### Task directions:
Output the listing below verbatim, but drop the images.

### Task material:
◆ ◆ ◆ ◆ ◆ ◆ ◆

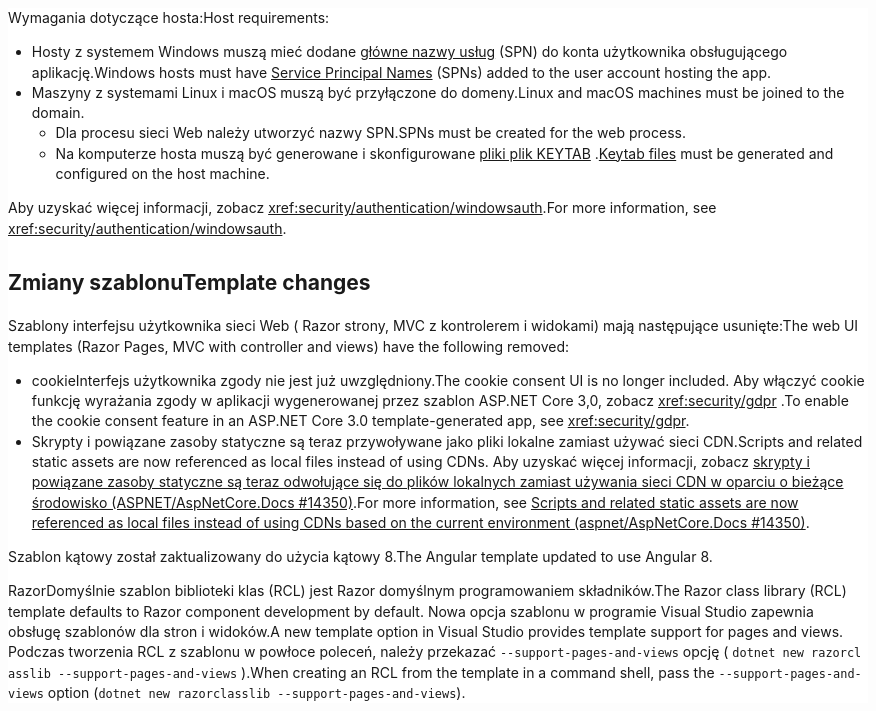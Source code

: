 <span data-ttu-id="3e8e8-246">Wymagania dotyczące hosta:</span><span class="sxs-lookup"><span data-stu-id="3e8e8-246">Host requirements:</span></span>

* <span data-ttu-id="3e8e8-247">Hosty z systemem Windows muszą mieć dodane [główne nazwy usług](/windows/win32/ad/service-principal-names) (SPN) do konta użytkownika obsługującego aplikację.</span><span class="sxs-lookup"><span data-stu-id="3e8e8-247">Windows hosts must have [Service Principal Names](/windows/win32/ad/service-principal-names) (SPNs) added to the user account hosting the app.</span></span>
* <span data-ttu-id="3e8e8-248">Maszyny z systemami Linux i macOS muszą być przyłączone do domeny.</span><span class="sxs-lookup"><span data-stu-id="3e8e8-248">Linux and macOS machines must be joined to the domain.</span></span>
  * <span data-ttu-id="3e8e8-249">Dla procesu sieci Web należy utworzyć nazwy SPN.</span><span class="sxs-lookup"><span data-stu-id="3e8e8-249">SPNs must be created for the web process.</span></span>
  * <span data-ttu-id="3e8e8-250">Na komputerze hosta muszą być generowane i skonfigurowane [pliki plik KEYTAB](/archive/blogs/pie/all-you-need-to-know-about-keytab-files) .</span><span class="sxs-lookup"><span data-stu-id="3e8e8-250">[Keytab files](/archive/blogs/pie/all-you-need-to-know-about-keytab-files) must be generated and configured on the host machine.</span></span>

<span data-ttu-id="3e8e8-251">Aby uzyskać więcej informacji, zobacz <xref:security/authentication/windowsauth>.</span><span class="sxs-lookup"><span data-stu-id="3e8e8-251">For more information, see <xref:security/authentication/windowsauth>.</span></span>

## <a name="template-changes"></a><span data-ttu-id="3e8e8-252">Zmiany szablonu</span><span class="sxs-lookup"><span data-stu-id="3e8e8-252">Template changes</span></span>

<span data-ttu-id="3e8e8-253">Szablony interfejsu użytkownika sieci Web ( Razor strony, MVC z kontrolerem i widokami) mają następujące usunięte:</span><span class="sxs-lookup"><span data-stu-id="3e8e8-253">The web UI templates (Razor Pages, MVC with controller and views) have the following removed:</span></span>

* <span data-ttu-id="3e8e8-254">cookieInterfejs użytkownika zgody nie jest już uwzględniony.</span><span class="sxs-lookup"><span data-stu-id="3e8e8-254">The cookie consent UI is no longer included.</span></span> <span data-ttu-id="3e8e8-255">Aby włączyć cookie funkcję wyrażania zgody w aplikacji wygenerowanej przez szablon ASP.NET Core 3,0, zobacz <xref:security/gdpr> .</span><span class="sxs-lookup"><span data-stu-id="3e8e8-255">To enable the cookie consent feature in an ASP.NET Core 3.0 template-generated app, see <xref:security/gdpr>.</span></span>
* <span data-ttu-id="3e8e8-256">Skrypty i powiązane zasoby statyczne są teraz przywoływane jako pliki lokalne zamiast używać sieci CDN.</span><span class="sxs-lookup"><span data-stu-id="3e8e8-256">Scripts and related static assets are now referenced as local files instead of using CDNs.</span></span> <span data-ttu-id="3e8e8-257">Aby uzyskać więcej informacji, zobacz [skrypty i powiązane zasoby statyczne są teraz odwołujące się do plików lokalnych zamiast używania sieci CDN w oparciu o bieżące środowisko (ASPNET/AspNetCore.Docs #14350)](https://github.com/dotnet/AspNetCore.Docs/issues/14350).</span><span class="sxs-lookup"><span data-stu-id="3e8e8-257">For more information, see [Scripts and related static assets are now referenced as local files instead of using CDNs based on the current environment (aspnet/AspNetCore.Docs #14350)](https://github.com/dotnet/AspNetCore.Docs/issues/14350).</span></span>

<span data-ttu-id="3e8e8-258">Szablon kątowy został zaktualizowany do użycia kątowy 8.</span><span class="sxs-lookup"><span data-stu-id="3e8e8-258">The Angular template updated to use Angular 8.</span></span>

<span data-ttu-id="3e8e8-259">RazorDomyślnie szablon biblioteki klas (RCL) jest Razor domyślnym programowaniem składników.</span><span class="sxs-lookup"><span data-stu-id="3e8e8-259">The Razor class library (RCL) template defaults to Razor component development by default.</span></span> <span data-ttu-id="3e8e8-260">Nowa opcja szablonu w programie Visual Studio zapewnia obsługę szablonów dla stron i widoków.</span><span class="sxs-lookup"><span data-stu-id="3e8e8-260">A new template option in Visual Studio provides template support for pages and views.</span></span> <span data-ttu-id="3e8e8-261">Podczas tworzenia RCL z szablonu w powłoce poleceń, należy przekazać `--support-pages-and-views` opcję ( `dotnet new razorclasslib --support-pages-and-views` ).</span><span class="sxs-lookup"><span data-stu-id="3e8e8-261">When creating an RCL from the template in a command shell, pass the `--support-pages-and-views` option (`dotnet new razorclasslib --support-pages-and-views`).</span></span>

◆ ◆ ◆ ◆ ◆ ◆ ◆

### Answer:
Source code

: <span data-ttu-id="3e8e8-246">Wymagania dotyczące hosta:</span><span class="sxs-lookup"><span data-stu-id="3e8e8-246">Host requirements:</span></span>

* <span data-ttu-id="3e8e8-247">Hosty z systemem Windows muszą mieć dodane [główne nazwy usług](/windows/win32/ad/service-principal-names) (SPN) do konta użytkownika obsługującego aplikację.</span><span class="sxs-lookup"><span data-stu-id="3e8e8-247">Windows hosts must have [Service Principal Names](/windows/win32/ad/service-principal-names) (SPNs) added to the user account hosting the app.</span></span>
* <span data-ttu-id="3e8e8-248">Maszyny z systemami Linux i macOS muszą być przyłączone do domeny.</span><span class="sxs-lookup"><span data-stu-id="3e8e8-248">Linux and macOS machines must be joined to the domain.</span></span>
  * <span data-ttu-id="3e8e8-249">Dla procesu sieci Web należy utworzyć nazwy SPN.</span><span class="sxs-lookup"><span data-stu-id="3e8e8-249">SPNs must be created for the web process.</span></span>
  * <span data-ttu-id="3e8e8-250">Na komputerze hosta muszą być generowane i skonfigurowane [pliki plik KEYTAB](/archive/blogs/pie/all-you-need-to-know-about-keytab-files) .</span><span class="sxs-lookup"><span data-stu-id="3e8e8-250">[Keytab files](/archive/blogs/pie/all-you-need-to-know-about-keytab-files) must be generated and configured on the host machine.</span></span>

<span data-ttu-id="3e8e8-251">Aby uzyskać więcej informacji, zobacz <xref:security/authentication/windowsauth>.</span><span class="sxs-lookup"><span data-stu-id="3e8e8-251">For more information, see <xref:security/authentication/windowsauth>.</span></span>

## <a name="template-changes"></a><span data-ttu-id="3e8e8-252">Zmiany szablonu</span><span class="sxs-lookup"><span data-stu-id="3e8e8-252">Template changes</span></span>

<span data-ttu-id="3e8e8-253">Szablony interfejsu użytkownika sieci Web ( Razor strony, MVC z kontrolerem i widokami) mają następujące usunięte:</span><span class="sxs-lookup"><span data-stu-id="3e8e8-253">The web UI templates (Razor Pages, MVC with controller and views) have the following removed:</span></span>

* <span data-ttu-id="3e8e8-254">cookieInterfejs użytkownika zgody nie jest już uwzględniony.</span><span class="sxs-lookup"><span data-stu-id="3e8e8-254">The cookie consent UI is no longer included.</span></span> <span data-ttu-id="3e8e8-255">Aby włączyć cookie funkcję wyrażania zgody w aplikacji wygenerowanej przez szablon ASP.NET Core 3,0, zobacz <xref:security/gdpr> .</span><span class="sxs-lookup"><span data-stu-id="3e8e8-255">To enable the cookie consent feature in an ASP.NET Core 3.0 template-generated app, see <xref:security/gdpr>.</span></span>
* <span data-ttu-id="3e8e8-256">Skrypty i powiązane zasoby statyczne są teraz przywoływane jako pliki lokalne zamiast używać sieci CDN.</span><span class="sxs-lookup"><span data-stu-id="3e8e8-256">Scripts and related static assets are now referenced as local files instead of using CDNs.</span></span> <span data-ttu-id="3e8e8-257">Aby uzyskać więcej informacji, zobacz [skrypty i powiązane zasoby statyczne są teraz odwołujące się do plików lokalnych zamiast używania sieci CDN w oparciu o bieżące środowisko (ASPNET/AspNetCore.Docs #14350)](https://github.com/dotnet/AspNetCore.Docs/issues/14350).</span><span class="sxs-lookup"><span data-stu-id="3e8e8-257">For more information, see [Scripts and related static assets are now referenced as local files instead of using CDNs based on the current environment (aspnet/AspNetCore.Docs #14350)](https://github.com/dotnet/AspNetCore.Docs/issues/14350).</span></span>

<span data-ttu-id="3e8e8-258">Szablon kątowy został zaktualizowany do użycia kątowy 8.</span><span class="sxs-lookup"><span data-stu-id="3e8e8-258">The Angular template updated to use Angular 8.</span></span>

<span data-ttu-id="3e8e8-259">RazorDomyślnie szablon biblioteki klas (RCL) jest Razor domyślnym programowaniem składników.</span><span class="sxs-lookup"><span data-stu-id="3e8e8-259">The Razor class library (RCL) template defaults to Razor component development by default.</span></span> <span data-ttu-id="3e8e8-260">Nowa opcja szablonu w programie Visual Studio zapewnia obsługę szablonów dla stron i widoków.</span><span class="sxs-lookup"><span data-stu-id="3e8e8-260">A new template option in Visual Studio provides template support for pages and views.</span></span> <span data-ttu-id="3e8e8-261">Podczas tworzenia RCL z szablonu w powłoce poleceń, należy przekazać `--support-pages-and-views` opcję ( `dotnet new razorclasslib --support-pages-and-views` ).</span><span class="sxs-lookup"><span data-stu-id="3e8e8-261">When creating an RCL from the template in a command shell, pass the `--support-pages-and-views` option (`dotnet new razorclasslib --support-pages-and-views`).</span></span>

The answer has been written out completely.